Dataset records »
::::

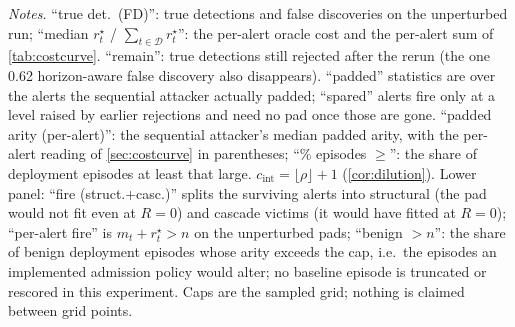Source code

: \begin{table}[t]
\vspace{3pt}
\par\vspace{3pt}
{\footnotesize\raggedright \emph{Notes.} ``true det.\ (FD)'': true detections and false discoveries on
the unperturbed run; ``median $r^{\star}_t$ / $\sum_{t\in\mathcal D} r^{\star}_t$'': the per-alert oracle cost and the
per-alert sum of \cref{tab:costcurve}. ``remain'': true detections still rejected after the rerun (the
one 0.62 horizon-aware false discovery also disappears). ``padded'' statistics are over the alerts the
sequential attacker actually padded; ``spared'' alerts fire only at a level raised by earlier rejections
and need no pad once those are gone. ``padded arity (per-alert)'': the sequential attacker's median
padded arity, with the per-alert reading of \cref{sec:costcurve} in parentheses; ``\% episodes $\ge$'':
the share of deployment episodes at least that large. $c_{\mathrm{int}}=\lfloor\rho\rfloor+1$
(\cref{cor:dilution}). Lower panel: ``fire (struct.+casc.)'' splits the surviving alerts into structural
(the pad would not fit even at $R=0$) and cascade victims (it would have fitted at $R=0$); ``per-alert
fire'' is $m_t+r^{\star}_t>n$ on the unperturbed pads; ``benign $>n$'': the share of benign deployment
episodes whose arity exceeds the cap, i.e.\ the episodes an implemented admission policy would alter;
no baseline episode is truncated or rescored in this experiment. Caps are the sampled grid; nothing is
claimed between grid points.\par}
\end{table}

::::

Exercise » Your copy should hold every entry exactly as written, but none of the pictures.

Answer to the problem »
Source code

: \begin{table}[t]
\vspace{3pt}
\par\vspace{3pt}
{\footnotesize\raggedright \emph{Notes.} ``true det.\ (FD)'': true detections and false discoveries on
the unperturbed run; ``median $r^{\star}_t$ / $\sum_{t\in\mathcal D} r^{\star}_t$'': the per-alert oracle cost and the
per-alert sum of \cref{tab:costcurve}. ``remain'': true detections still rejected after the rerun (the
one 0.62 horizon-aware false discovery also disappears). ``padded'' statistics are over the alerts the
sequential attacker actually padded; ``spared'' alerts fire only at a level raised by earlier rejections
and need no pad once those are gone. ``padded arity (per-alert)'': the sequential attacker's median
padded arity, with the per-alert reading of \cref{sec:costcurve} in parentheses; ``\% episodes $\ge$'':
the share of deployment episodes at least that large. $c_{\mathrm{int}}=\lfloor\rho\rfloor+1$
(\cref{cor:dilution}). Lower panel: ``fire (struct.+casc.)'' splits the surviving alerts into structural
(the pad would not fit even at $R=0$) and cascade victims (it would have fitted at $R=0$); ``per-alert
fire'' is $m_t+r^{\star}_t>n$ on the unperturbed pads; ``benign $>n$'': the share of benign deployment
episodes whose arity exceeds the cap, i.e.\ the episodes an implemented admission policy would alter;
no baseline episode is truncated or rescored in this experiment. Caps are the sampled grid; nothing is
claimed between grid points.\par}
\end{table}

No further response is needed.